I don't think this is achievable, but I have plenty of clients who want to stipulate it as a requirement for their web conferences and broadcasts.
There are several approaches taken by web conferencing vendors (using the term in its most inclusive sense for all types of web collaboration). The most common are:
- Downloadable client software. Examples: WebEx, GoToWebinar. Each participant must download a program from the internet and install it on their computer before joining the conference. Potential problems: Institutional security policies that prevent installing programs from the internet on office computers. Software that is not compatible with the target device's operating system.
- Access via web browser using Flash. Examples: Adobe Connect, omNovia. Participants must have Adobe Flash Player installed in their web browser. No client software gets installed - instead, the conferencing software runs as an internet Flash application. Potential problems: Institutional security policies that prohibit use of Flash on office computers. Outdated version of Flash Player on target computer. Incompatible newer version/beta version of Flash Player on target computer. Unavailability of Flash on iOS devices. User confusion over how to operate Flash authorizations for device access.
- Access via web browser using WebRTC. Examples: AnyMeeting, Venstream (both with qualifiers). Application programming varies, but software relies on WebRTC for the data transport mechanics. Potential problems: Incompatible browsers or browser versions on target computers. Incomplete WebRTC standards for video creating incompatibility or need for additional protocols such as Flash.
- Access via web browser using other technologies such as Java. Example: Microsoft Live Meeting Web Access (obsolete). Unusual these days, but still possible. Conferencing software runs as a Java applet in the web browser. Potential problems: Incorrect version of Java on the target computer.

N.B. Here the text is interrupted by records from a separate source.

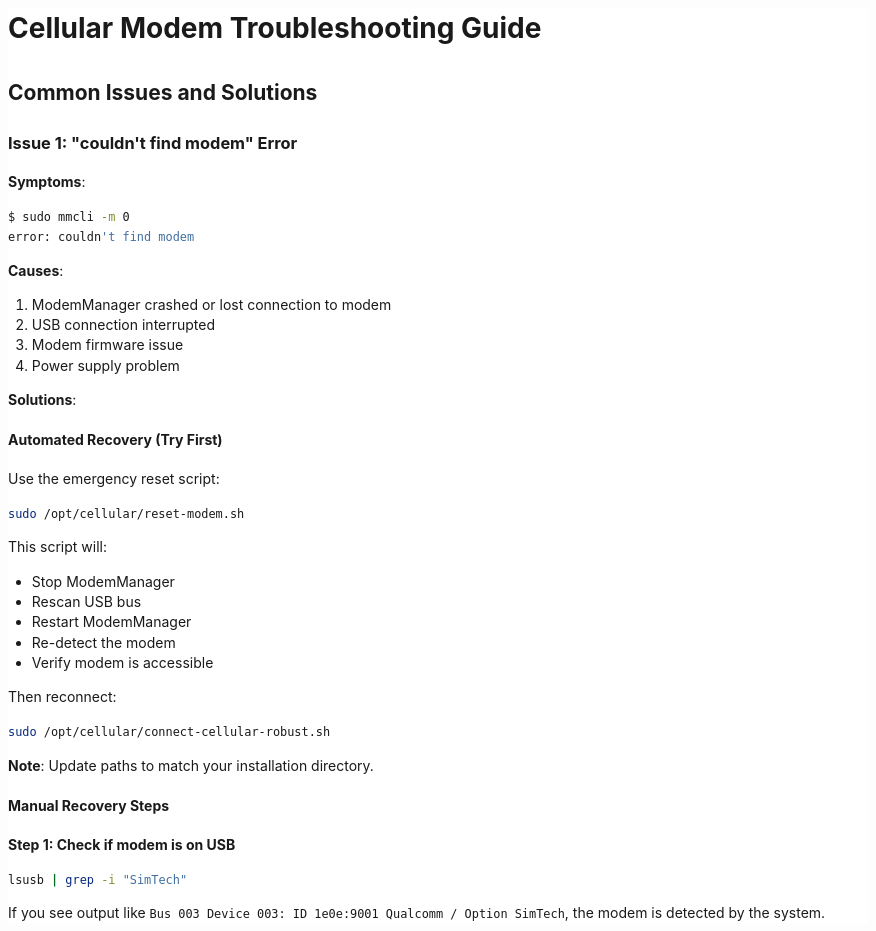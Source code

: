 # Cellular Modem Troubleshooting Guide

## Common Issues and Solutions

### Issue 1: "couldn't find modem" Error

**Symptoms**:

```bash
$ sudo mmcli -m 0
error: couldn't find modem
```

**Causes**:

1. ModemManager crashed or lost connection to modem
2. USB connection interrupted
3. Modem firmware issue
4. Power supply problem

**Solutions**:

#### Automated Recovery (Try First)

Use the emergency reset script:

```bash
sudo /opt/cellular/reset-modem.sh
```

This script will:

- Stop ModemManager
- Rescan USB bus
- Restart ModemManager
- Re-detect the modem
- Verify modem is accessible

Then reconnect:

```bash
sudo /opt/cellular/connect-cellular-robust.sh
```

**Note**: Update paths to match your installation directory.

#### Manual Recovery Steps

**Step 1: Check if modem is on USB**

```bash
lsusb | grep -i "SimTech"
```

If you see output like `Bus 003 Device 003: ID 1e0e:9001 Qualcomm / Option SimTech`, the modem is detected by the system.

Methods 1 and 2 are by far the most common methods at the moment, and they each fail when confronted with users in companies with stringent security measures for employee computers (most commonly Financial Institutions and Government Offices, but extending to some Research Facilities, Healthcare, and Data Consolidators).
Even if the basic methodology is supported on a participant's computer, they may not be able to access all or part of the web conference content because of institutional security settings affecting HTTP and TCP/IP ports. This is far too complicated to explain properly here, but suffice to say that data flows between the internet and user computers through gateways known as ports. Each potential port has a number associated with it and lots of confusing terminology like "HTTP tunneling on port 80 with fallback to alternate port 8088."
Web conference vendors decide which ports their software will communicate through, and this can be thwarted by company-wide security settings that workers have no knowledge of or control over. By they way, this is often the reason for an attendee angrily calling you to complain that your stupid conferencing software doesn't work and they know it isn't their security settings because they were able to join another conference just the other day. The different products may have communicated through different ports.
It gets worse than this… There is the potential for additional layers of data communications jiggery-pokery such as multicast distribution within a corporate network. It's all enough to make a web conferencing engineering team break down and cry.
The upshot is that as a meeting host, you may have to grit your teeth and accept the fact that there will always be some participant out there with just the wrong setup, who will be unable to get into your meeting.
But if I'm wrong, I would like to know about it. Is there any vendor who wants to add a comment here stating that their software has enough alternate failover connection methods that everybody everywhere can access their web meetings?